However, analysts doubt that any alternative can guarantee long-term energy stability, as the Middle East remains the world’s largest supplier of oil and gas.
Here are four strategies that countries are implementing to alleviate the impact of war on their fuel needs:
Returning to Russia and other suppliers
India has resumed buying Russian oil after suspending imports from its former ally following US sanctions against Moscow’s biggest oil producers.
This, after the United States temporarily exempted India from sanctions for the purchase of Russian oil shipments currently stranded at sea, with the aim of avoiding disruptions to global supply and curbing further increases in energy prices. The 30-day waiver would end in early April, but the Trump administration can extend it.
“Russian oil can help cushion a short-term supply shock, but its usefulness depends on two uncertain conditions: that Russian barrels remain available and that the discount remains significant,” energy expert Tatiana Mitrova, a fellow at the Center for Global Energy Policy at Columbia University, told Al Jazeera.

In theory, the estimated 120 million to 140 million barrels of Russian oil “in the water” could cover weeks of imports from India, Mitrova said. However, he cautioned that, in practice, only a fraction can be quickly redirected due to logistical and refinery limitations.
The “discount” Mitrova referred to is a subsidized rate at which Russia sold oil to India from 2022 to the end of 2025, when Europe and other traditional buyers rejected Russian crude amid the Ukraine war. Desperate to sell its oil, Russia was offering discounts to India. However, with Russian oil now in high demand due to the war in Iran and the chokehold on transit through the Strait of Hormuz, it is unclear whether Russia continues to offer crude oil to India at subsidized prices.
At the same time, China, another major buyer, could compete for the same barrels, reducing discounts and bringing prices closer to global benchmarks if disruptions continue, Mitrova said.
“Russian oil is a useful tactical buffer, but not a durable shield,” he added.
Analyst Abhi Rajendran said the current disruption is much larger than past crises, and the volume of oil and gas flowing from the Middle East that has now been blocked cannot be quickly replaced.
Rajendran, a non-resident fellow at the Center for Energy Studies at Rice University, said other major oil and gas exporters, such as the United States and Norway, would need months to increase their production, and only the release of inventories can partially close the gap.
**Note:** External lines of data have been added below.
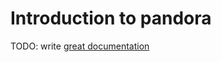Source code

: # Introduction to pandora

TODO: write [great documentation](http://jacobian.org/writing/great-documentation/what-to-write/)
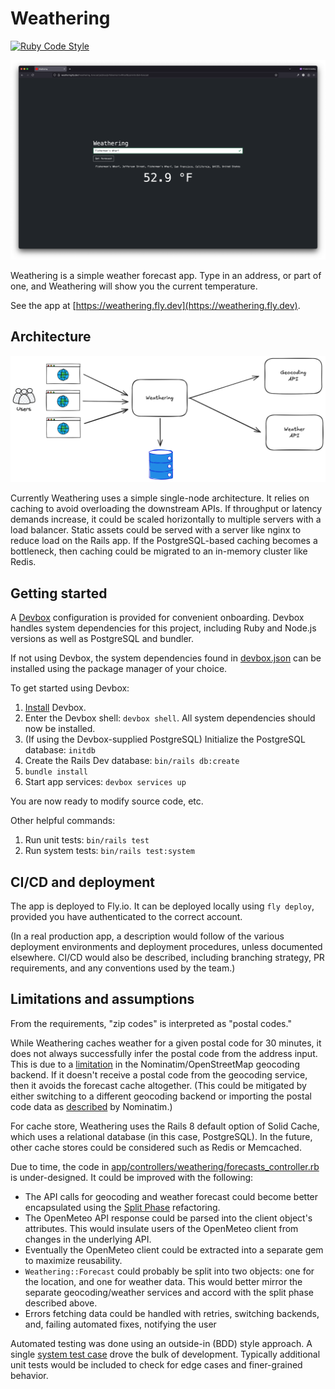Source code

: # Weathering

[![Ruby Code Style](https://img.shields.io/badge/code_style-standard-brightgreen.svg)](https://github.com/standardrb/standard)

![alt text](doc/weathering-fishermans-wharf.png)

Weathering is a simple weather forecast app. Type in an address, or part of one, and Weathering will show you the current temperature.

See the app at [https://weathering.fly.dev](https://weathering.fly.dev).

## Architecture

![alt text](doc/weathering-architecture.png)

Currently Weathering uses a simple single-node architecture. It relies on
caching to avoid overloading the downstream APIs. If throughput or latency
demands increase, it could be scaled horizontally to multiple servers with a
load balancer. Static assets could be served with a server like nginx to reduce
load on the Rails app.  If the PostgreSQL-based caching becomes a bottleneck,
then caching could be migrated to an in-memory cluster like Redis.

## Getting started

A [Devbox](https://www.jetify.com/docs/devbox/) configuration is provided for
convenient onboarding. Devbox handles system dependencies for this project,
including Ruby and Node.js versions as well as PostgreSQL and bundler.

If not using Devbox, the system dependencies found in
[devbox.json](./devbox.json) can be installed using the package manager of your
choice.

To get started using Devbox:
1. [Install](https://www.jetify.com/docs/devbox/installing_devbox/) Devbox.
1. Enter the Devbox shell: `devbox shell`. All system dependencies should now be installed.
1. (If using the Devbox-supplied PostgreSQL) Initialize the PostgreSQL database: `initdb`
1. Create the Rails Dev database: `bin/rails db:create`
1. `bundle install`
1. Start app services: `devbox services up`

You are now ready to modify source code, etc.

Other helpful commands:
1. Run unit tests: `bin/rails test`
1. Run system tests: `bin/rails test:system`

## CI/CD and deployment

The app is deployed to Fly.io. It can be deployed locally using `fly deploy`,
provided you have authenticated to the correct account.

(In a real production app, a description would follow of the various deployment
environments and deployment procedures, unless documented elsewhere. CI/CD would
also be described, including branching strategy, PR requirements, and any
conventions used by the team.)

## Limitations and assumptions

From the requirements, "zip codes" is interpreted as "postal codes."

While Weathering caches weather for a given postal code for 30 minutes, it does
not always successfully infer the postal code from the address input. This is
due to a
[limitation](https://nominatim.org/release-docs/latest/customize/Postcodes/) in
the Nominatim/OpenStreetMap geocoding backend. If it doesn't receive a postal
code from the geocoding service, then it avoids the forecast cache altogether.
(This could be mitigated by either switching to a different geocoding backend or
importing the postal code data as
[described](https://nominatim.org/release-docs/latest/customize/Postcodes/) by
Nominatim.)

For cache store, Weathering uses the Rails 8 default option of Solid Cache,
which uses a relational database (in this case, PostgreSQL). In the future,
other cache stores could be considered such as Redis or Memcached.

Due to time, the code in
[app/controllers/weathering/forecasts_controller.rb](./app/controllers/weathering/forecasts_controller.rb)
is under-designed. It could be improved with the following:
- The API calls for geocoding and weather forecast could become better
encapsulated using the [Split
Phase](https://martinfowler.com/articles/refactoring-dependencies.html#SplitPhase)
refactoring.
- The OpenMeteo API response could be parsed into the client object's
attributes. This would insulate users of the OpenMeteo client from changes in
the underlying API.
- Eventually the OpenMeteo client could be extracted into a separate gem to
maximize reusability.
- `Weathering::Forecast` could probably be split into two objects: one for the
location, and one for weather data. This would better mirror the separate
geocoding/weather services and accord with the split phase described above.
- Errors fetching data could be handled with retries, switching backends, and,
failing automated fixes, notifying the user

Automated testing was done using an outside-in (BDD) style approach. A single
[system test case](./test/system/forecasts_test.rb) drove the bulk of
development. Typically additional unit tests would be included to check for edge
cases and finer-grained behavior.
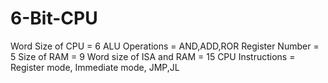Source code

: # 6-Bit-CPU
Word Size of CPU = 6
ALU Operations = AND,ADD,ROR
Register Number = 5
Size of RAM = 9
Word size of ISA and RAM = 15
CPU Instructions = Register mode, Immediate mode, JMP,JL
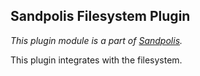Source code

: ## Sandpolis Filesystem Plugin

_This plugin module is a part of
[Sandpolis](https://github.com/nativeit-dev/sandpolis)._

This plugin integrates with the filesystem.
He also noted that crude oil produced by different countries varies in quality and that refineries in different countries are configured for different grades. Oil produced in one country is not an automatic substitute for crude oil exported from another nation.
fuel rationing
Many governments are resorting to fuel rationing to cope with the situation. Sri Lanka, for example, has introduced a QR code-based fuel authorization system to regulate the distribution of gasoline and diesel amid supply pressures. The scheme, launched on March 15, requires vehicle owners to present a unique QR code obtained after registering their vehicles online before purchasing fuel.
At fuel stations, attendants scan the QR code to verify the vehicle and track their weekly fuel quota. Limits vary depending on vehicle type; For example, cars can receive up to 15 liters per week, while the cap is 5 liters for motorcycles, officials said.
Bangladesh imposed similar restrictions on March 6, introducing daily limits on fuel sales following reports of stockpiling and panic buying.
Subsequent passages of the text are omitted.